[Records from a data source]
BEGIN

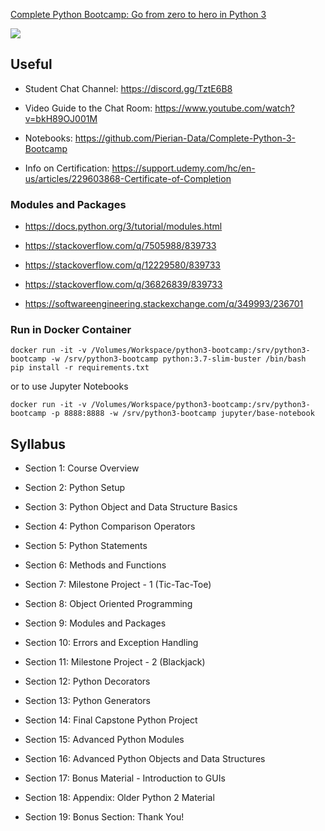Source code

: [Complete Python Bootcamp: Go from zero to hero in Python 3](https://www.udemy.com/course/complete-python-bootcamp/)

![](https://github.com/asarkar/python3-bootcamp/workflows/Complete%20Python%20Bootcamp/badge.svg)

## Useful
* Student Chat Channel: https://discord.gg/TztE6B8

* Video Guide to the Chat Room: https://www.youtube.com/watch?v=bkH89OJ001M

* Notebooks: https://github.com/Pierian-Data/Complete-Python-3-Bootcamp

* Info on Certification:  https://support.udemy.com/hc/en-us/articles/229603868-Certificate-of-Completion

### Modules and Packages

* https://docs.python.org/3/tutorial/modules.html

* https://stackoverflow.com/q/7505988/839733

* https://stackoverflow.com/q/12229580/839733

* https://stackoverflow.com/q/36826839/839733

* https://softwareengineering.stackexchange.com/q/349993/236701

### Run in Docker Container

```
docker run -it -v /Volumes/Workspace/python3-bootcamp:/srv/python3-bootcamp -w /srv/python3-bootcamp python:3.7-slim-buster /bin/bash
pip install -r requirements.txt
```

or to use Jupyter Notebooks

```
docker run -it -v /Volumes/Workspace/python3-bootcamp:/srv/python3-bootcamp -p 8888:8888 -w /srv/python3-bootcamp jupyter/base-notebook
```

## Syllabus

* Section 1: Course Overview

* Section 2: Python Setup

* Section 3: Python Object and Data Structure Basics

* Section 4: Python Comparison Operators

* Section 5: Python Statements

* Section 6: Methods and Functions

* Section 7: Milestone Project - 1 (Tic-Tac-Toe)

* Section 8: Object Oriented Programming

* Section 9: Modules and Packages

* Section 10: Errors and Exception Handling

* Section 11: Milestone Project - 2 (Blackjack)

* Section 12: Python Decorators

* Section 13: Python Generators

* Section 14: Final Capstone Python Project

* Section 15: Advanced Python Modules

* Section 16: Advanced Python Objects and Data Structures

* Section 17: Bonus Material - Introduction to GUIs

* Section 18: Appendix: Older Python 2 Material

* Section 19: Bonus Section: Thank You!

END

[ACTIVITY] Reproduce each line of the records in which the word "Bonus" appears.

[RESULT]
* Section 17: Bonus Material - Introduction to GUIs
* Section 19: Bonus Section: Thank You!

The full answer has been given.